10) There were occasional 'performances within the performance', which were followed by delicate applause by some of the other seated dancers. They 'clapped' in aristocratic fashion, which reminded me somewhat of the very slow way the British Royal Family applauds, in that slightly absurd, overly slow way, although theirs is not especially delicate, but it certainly is largo. This kind of aristocratic applause was much more graceful, and yet not nearly so weirdly plodding as when you the Queen and Prince Philip applauding as in 2002, there was the Jubilee, I believe.
11) In the 5th Section, there is an even more elaborate tea ceremony, at the front of the stage. The most ornamental-looking of the 'perfect figurine-faced' girls worked with the tea things as two others watched her on each side, for at least 25 minutes. This kind of extravagant time was quite impressive, not boring at all--although there was no way you could no what all of the movements of objects was about, why they were significant. You could 'see the secrets' that were part of all this--orf course, you couldn't know what the secrets were by their very nature, but you could sense that the work was full of secrets.
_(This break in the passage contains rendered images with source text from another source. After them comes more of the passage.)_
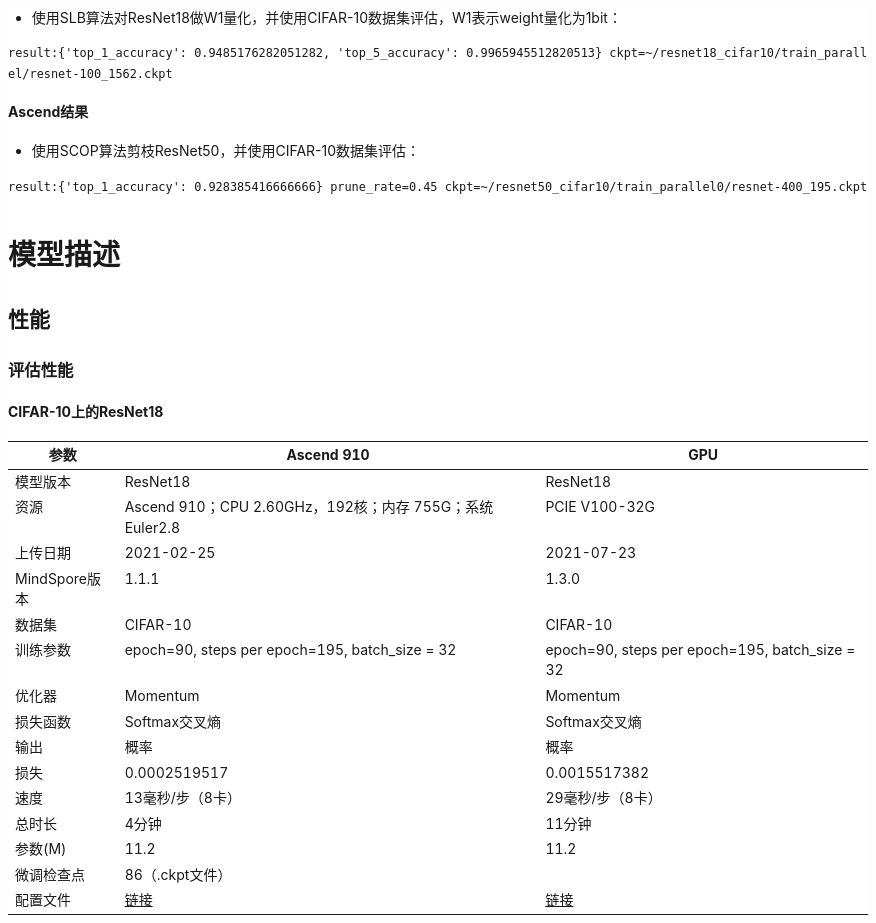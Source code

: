 - 使用SLB算法对ResNet18做W1量化，并使用CIFAR-10数据集评估，W1表示weight量化为1bit：

```text
result:{'top_1_accuracy': 0.9485176282051282, 'top_5_accuracy': 0.9965945512820513} ckpt=~/resnet18_cifar10/train_parallel/resnet-100_1562.ckpt
```

#### Ascend结果

- 使用SCOP算法剪枝ResNet50，并使用CIFAR-10数据集评估：

```text
result:{'top_1_accuracy': 0.928385416666666} prune_rate=0.45 ckpt=~/resnet50_cifar10/train_parallel0/resnet-400_195.ckpt
```

# 模型描述

## 性能

### 评估性能

#### CIFAR-10上的ResNet18

| 参数                 | Ascend 910                                                   | GPU |
| -------------------------- | -------------------------------------- | -------------------------------------- |
| 模型版本              | ResNet18                                                | ResNet18 |
| 资源                   | Ascend 910；CPU 2.60GHz，192核；内存 755G；系统 Euler2.8  | PCIE V100-32G        |
| 上传日期              | 2021-02-25                          | 2021-07-23     |
| MindSpore版本          | 1.1.1                                                       | 1.3.0                |
| 数据集                    | CIFAR-10                                                    | CIFAR-10           |
| 训练参数        | epoch=90, steps per epoch=195, batch_size = 32             | epoch=90, steps per epoch=195, batch_size = 32  |
| 优化器                  | Momentum                                                         | Momentum|
| 损失函数              | Softmax交叉熵                                       | Softmax交叉熵 |
| 输出                    | 概率                                                 | 概率 |
| 损失                       | 0.0002519517                                                   | 0.0015517382    |
| 速度                      | 13毫秒/步（8卡）                     | 29毫秒/步（8卡）       |
| 总时长                 | 4分钟                          | 11分钟       |
| 参数(M)             | 11.2                                                         | 11.2                         |
| 微调检查点 | 86（.ckpt文件）                                         |
| 配置文件                    | [链接](https://gitee.com/mindspore/models/tree/master/official/cv/resnet/config) | [链接](https://gitee.com/mindspore/models/tree/master/official/cv/resnet/config) |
Well, these are some of the 'sweetmeats' you get from this exquisite company and this exquisite music and dance ensemble. There are miracles throughout, but part of it is the truly natural, totally non-contrived blending of dance and musical instruments, because the same figures are able to do both--and at the highest possible level. I hope others will be able to see them in other cities, and I certainly would go to see them many more times. It is like being in a trance for two hours, and you don't resent the lack of intermission at all.
This has the look of a lengthy report, but I assure you I've barely scratched the surface of what even an inexperienced eye as my own was with such an unfamiliar art. It was unforgettable.
The Joyce, by the way, is especially good value for a lot of things. It might as well be noted that they may well not be selling any better for other companies than they did for this one, and PNB will be there soon. But these $10 'partial view' seats are not nearly as bad as what is called 'partial view' at Lincoln Center. Your eyes are at stage level, but you are in the front row, and then you can move back. I can't imagine a better ticket than what is available at the joyce and will probably go to one ot the later performances of PNB when they are here in the coming months.